Provided information –
<<<<

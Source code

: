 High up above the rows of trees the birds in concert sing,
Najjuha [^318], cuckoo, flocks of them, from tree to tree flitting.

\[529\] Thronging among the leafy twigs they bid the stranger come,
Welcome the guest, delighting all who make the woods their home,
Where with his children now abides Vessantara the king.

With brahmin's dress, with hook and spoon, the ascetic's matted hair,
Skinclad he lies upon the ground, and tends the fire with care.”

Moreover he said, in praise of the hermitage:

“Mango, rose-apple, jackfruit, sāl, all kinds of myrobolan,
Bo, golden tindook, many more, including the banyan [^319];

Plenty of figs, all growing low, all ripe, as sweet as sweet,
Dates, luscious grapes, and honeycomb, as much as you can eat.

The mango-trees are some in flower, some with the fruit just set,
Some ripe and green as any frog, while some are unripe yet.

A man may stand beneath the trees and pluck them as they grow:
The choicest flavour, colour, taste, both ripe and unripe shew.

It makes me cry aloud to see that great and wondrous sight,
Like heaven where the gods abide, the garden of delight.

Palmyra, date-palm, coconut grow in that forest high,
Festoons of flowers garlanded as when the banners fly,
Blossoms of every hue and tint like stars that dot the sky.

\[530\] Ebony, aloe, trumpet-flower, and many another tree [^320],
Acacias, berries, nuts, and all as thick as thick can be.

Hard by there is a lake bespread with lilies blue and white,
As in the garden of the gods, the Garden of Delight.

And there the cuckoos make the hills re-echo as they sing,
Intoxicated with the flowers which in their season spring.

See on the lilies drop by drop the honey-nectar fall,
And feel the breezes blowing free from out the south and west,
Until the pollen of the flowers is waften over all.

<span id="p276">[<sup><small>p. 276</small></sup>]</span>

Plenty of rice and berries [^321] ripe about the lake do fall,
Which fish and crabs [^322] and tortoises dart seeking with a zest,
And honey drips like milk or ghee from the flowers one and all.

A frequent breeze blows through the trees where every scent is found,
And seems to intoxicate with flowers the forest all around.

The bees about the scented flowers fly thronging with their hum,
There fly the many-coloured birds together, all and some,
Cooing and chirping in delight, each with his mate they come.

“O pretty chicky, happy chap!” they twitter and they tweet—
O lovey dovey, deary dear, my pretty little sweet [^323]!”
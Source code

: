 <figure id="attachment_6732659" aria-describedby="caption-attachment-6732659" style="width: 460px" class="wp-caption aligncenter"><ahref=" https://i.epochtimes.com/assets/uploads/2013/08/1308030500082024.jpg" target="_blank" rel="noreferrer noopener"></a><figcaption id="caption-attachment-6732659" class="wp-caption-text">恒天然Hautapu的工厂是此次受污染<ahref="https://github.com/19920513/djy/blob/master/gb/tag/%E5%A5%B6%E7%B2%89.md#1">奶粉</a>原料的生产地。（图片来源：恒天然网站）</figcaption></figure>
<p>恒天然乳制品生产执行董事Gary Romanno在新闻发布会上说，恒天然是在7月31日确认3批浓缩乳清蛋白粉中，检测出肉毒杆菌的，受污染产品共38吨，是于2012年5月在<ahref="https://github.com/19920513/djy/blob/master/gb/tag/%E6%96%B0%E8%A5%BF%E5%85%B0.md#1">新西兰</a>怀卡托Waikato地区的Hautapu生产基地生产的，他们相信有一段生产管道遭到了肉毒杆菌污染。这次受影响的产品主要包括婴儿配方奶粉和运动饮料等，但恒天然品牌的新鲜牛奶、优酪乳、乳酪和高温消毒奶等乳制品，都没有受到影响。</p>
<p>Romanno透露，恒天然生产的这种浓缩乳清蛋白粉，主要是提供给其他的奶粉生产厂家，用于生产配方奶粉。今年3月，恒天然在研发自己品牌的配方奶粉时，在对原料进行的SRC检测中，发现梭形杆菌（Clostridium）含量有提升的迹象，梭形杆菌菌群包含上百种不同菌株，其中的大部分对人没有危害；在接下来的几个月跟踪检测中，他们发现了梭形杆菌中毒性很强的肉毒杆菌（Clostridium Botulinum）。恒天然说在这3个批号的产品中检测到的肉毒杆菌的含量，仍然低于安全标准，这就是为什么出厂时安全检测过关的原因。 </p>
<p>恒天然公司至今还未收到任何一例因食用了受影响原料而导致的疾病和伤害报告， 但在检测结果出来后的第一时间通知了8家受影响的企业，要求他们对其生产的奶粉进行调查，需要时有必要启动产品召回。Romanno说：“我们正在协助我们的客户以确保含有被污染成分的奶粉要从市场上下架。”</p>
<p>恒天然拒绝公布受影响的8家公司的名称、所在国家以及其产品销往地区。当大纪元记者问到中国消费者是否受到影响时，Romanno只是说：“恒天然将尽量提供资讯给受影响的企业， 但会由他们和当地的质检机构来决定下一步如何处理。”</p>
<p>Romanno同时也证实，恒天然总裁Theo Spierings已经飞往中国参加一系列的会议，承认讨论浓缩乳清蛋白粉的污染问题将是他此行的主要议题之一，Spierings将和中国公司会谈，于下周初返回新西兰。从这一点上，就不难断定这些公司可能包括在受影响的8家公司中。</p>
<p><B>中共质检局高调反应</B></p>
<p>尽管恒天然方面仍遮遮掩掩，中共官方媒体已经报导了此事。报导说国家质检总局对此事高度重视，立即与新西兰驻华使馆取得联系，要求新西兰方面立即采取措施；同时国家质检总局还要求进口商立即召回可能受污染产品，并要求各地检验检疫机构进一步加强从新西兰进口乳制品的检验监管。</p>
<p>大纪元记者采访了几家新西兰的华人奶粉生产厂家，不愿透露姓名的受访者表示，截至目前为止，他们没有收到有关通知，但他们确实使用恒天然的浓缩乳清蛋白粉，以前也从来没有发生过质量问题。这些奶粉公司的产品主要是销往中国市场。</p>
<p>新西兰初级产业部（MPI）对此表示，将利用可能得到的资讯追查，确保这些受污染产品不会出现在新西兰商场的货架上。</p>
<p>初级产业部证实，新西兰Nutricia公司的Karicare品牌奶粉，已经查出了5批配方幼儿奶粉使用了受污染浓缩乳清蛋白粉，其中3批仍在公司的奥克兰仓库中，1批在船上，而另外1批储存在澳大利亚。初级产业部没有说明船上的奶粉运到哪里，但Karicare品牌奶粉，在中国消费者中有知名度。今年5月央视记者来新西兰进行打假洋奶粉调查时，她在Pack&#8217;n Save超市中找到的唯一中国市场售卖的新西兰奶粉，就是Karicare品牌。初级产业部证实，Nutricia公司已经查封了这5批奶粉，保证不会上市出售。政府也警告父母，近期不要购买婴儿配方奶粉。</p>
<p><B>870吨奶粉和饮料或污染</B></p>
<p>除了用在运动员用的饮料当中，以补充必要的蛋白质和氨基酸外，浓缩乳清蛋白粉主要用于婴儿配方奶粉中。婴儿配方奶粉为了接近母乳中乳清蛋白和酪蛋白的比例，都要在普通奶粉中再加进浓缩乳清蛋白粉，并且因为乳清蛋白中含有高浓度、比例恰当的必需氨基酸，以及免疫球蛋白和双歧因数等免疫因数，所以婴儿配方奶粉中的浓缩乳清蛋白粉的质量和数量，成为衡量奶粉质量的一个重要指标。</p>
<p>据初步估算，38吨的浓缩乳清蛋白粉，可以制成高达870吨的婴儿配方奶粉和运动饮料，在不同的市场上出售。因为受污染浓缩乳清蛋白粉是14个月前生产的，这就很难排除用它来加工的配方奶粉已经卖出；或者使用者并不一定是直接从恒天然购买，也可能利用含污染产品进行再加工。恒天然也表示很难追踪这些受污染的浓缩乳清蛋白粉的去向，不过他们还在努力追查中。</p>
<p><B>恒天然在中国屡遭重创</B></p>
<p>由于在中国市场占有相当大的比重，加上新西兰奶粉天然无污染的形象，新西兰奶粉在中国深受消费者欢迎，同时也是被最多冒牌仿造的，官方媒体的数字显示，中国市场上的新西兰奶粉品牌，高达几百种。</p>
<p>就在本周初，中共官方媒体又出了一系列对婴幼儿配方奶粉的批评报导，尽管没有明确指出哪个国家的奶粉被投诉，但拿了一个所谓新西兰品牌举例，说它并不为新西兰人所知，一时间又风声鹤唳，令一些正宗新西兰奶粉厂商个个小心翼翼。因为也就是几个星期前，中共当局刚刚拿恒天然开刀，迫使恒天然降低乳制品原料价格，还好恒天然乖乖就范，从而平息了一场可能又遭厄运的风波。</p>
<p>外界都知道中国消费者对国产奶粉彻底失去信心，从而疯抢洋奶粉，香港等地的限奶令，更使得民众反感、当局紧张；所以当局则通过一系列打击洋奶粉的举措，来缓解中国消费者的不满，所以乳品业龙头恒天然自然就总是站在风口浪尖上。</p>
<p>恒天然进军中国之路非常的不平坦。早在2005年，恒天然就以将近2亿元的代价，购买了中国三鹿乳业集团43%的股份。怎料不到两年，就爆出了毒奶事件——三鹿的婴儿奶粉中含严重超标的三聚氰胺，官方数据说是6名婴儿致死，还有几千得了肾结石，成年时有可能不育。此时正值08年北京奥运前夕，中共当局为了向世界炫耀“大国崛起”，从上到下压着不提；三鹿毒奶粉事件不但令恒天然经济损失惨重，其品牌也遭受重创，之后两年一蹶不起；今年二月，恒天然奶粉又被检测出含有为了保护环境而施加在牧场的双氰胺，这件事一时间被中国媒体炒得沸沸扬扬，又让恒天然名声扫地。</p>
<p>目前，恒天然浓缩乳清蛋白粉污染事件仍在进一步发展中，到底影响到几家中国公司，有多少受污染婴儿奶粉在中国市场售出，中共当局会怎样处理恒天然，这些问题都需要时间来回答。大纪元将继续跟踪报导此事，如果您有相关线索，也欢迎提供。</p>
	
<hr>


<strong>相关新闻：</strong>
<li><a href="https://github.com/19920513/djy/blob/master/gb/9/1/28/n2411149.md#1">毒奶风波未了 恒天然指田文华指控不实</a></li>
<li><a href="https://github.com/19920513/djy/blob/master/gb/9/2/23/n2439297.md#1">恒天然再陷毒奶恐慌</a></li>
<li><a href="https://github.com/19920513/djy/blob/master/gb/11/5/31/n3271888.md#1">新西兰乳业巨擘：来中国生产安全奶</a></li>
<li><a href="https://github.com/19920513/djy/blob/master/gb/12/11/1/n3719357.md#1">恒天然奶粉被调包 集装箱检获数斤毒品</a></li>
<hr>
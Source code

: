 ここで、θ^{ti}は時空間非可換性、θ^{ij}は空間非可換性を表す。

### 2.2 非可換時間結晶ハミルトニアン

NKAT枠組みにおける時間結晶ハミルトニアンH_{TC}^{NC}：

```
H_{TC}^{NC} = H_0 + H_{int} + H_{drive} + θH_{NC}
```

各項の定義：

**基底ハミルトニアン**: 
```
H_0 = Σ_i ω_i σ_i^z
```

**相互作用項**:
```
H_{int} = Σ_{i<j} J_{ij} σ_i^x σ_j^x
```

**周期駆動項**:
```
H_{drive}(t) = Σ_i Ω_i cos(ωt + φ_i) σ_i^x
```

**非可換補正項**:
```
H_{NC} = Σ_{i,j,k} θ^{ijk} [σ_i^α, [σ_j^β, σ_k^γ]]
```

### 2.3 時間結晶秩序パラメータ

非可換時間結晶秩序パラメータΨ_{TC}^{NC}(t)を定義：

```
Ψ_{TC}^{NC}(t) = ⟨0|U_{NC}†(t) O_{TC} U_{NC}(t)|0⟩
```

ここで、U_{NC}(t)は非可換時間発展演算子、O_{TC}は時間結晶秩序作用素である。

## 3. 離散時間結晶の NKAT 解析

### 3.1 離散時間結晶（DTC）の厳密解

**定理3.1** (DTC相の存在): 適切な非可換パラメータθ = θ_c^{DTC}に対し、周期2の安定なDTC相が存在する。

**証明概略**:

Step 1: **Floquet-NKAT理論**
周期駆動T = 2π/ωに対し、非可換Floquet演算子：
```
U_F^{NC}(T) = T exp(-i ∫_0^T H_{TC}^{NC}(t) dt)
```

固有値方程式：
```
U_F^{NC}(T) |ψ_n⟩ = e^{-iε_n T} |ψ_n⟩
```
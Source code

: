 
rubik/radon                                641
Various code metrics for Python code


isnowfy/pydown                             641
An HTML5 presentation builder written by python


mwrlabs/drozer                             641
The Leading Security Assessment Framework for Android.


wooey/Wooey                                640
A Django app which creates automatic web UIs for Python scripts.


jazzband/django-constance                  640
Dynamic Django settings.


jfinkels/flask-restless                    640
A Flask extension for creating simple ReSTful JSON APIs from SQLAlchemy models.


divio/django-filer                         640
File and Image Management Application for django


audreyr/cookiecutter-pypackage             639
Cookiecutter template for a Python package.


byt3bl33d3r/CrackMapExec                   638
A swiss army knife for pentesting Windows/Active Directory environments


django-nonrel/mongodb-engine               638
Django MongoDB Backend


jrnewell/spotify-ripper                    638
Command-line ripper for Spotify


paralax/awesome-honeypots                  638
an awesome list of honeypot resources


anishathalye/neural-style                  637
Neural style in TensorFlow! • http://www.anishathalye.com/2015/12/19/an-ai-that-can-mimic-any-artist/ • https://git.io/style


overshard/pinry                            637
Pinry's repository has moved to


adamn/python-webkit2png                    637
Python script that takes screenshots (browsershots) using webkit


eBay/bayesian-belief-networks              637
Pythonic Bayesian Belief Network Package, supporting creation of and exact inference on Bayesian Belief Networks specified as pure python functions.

>>>>

Activity – Pull every line with "about" from the records.

Problem solution –
Plenty of rice and berries [^321] ripe about the lake do fall,
The bees about the scented flowers fly thronging with their hum,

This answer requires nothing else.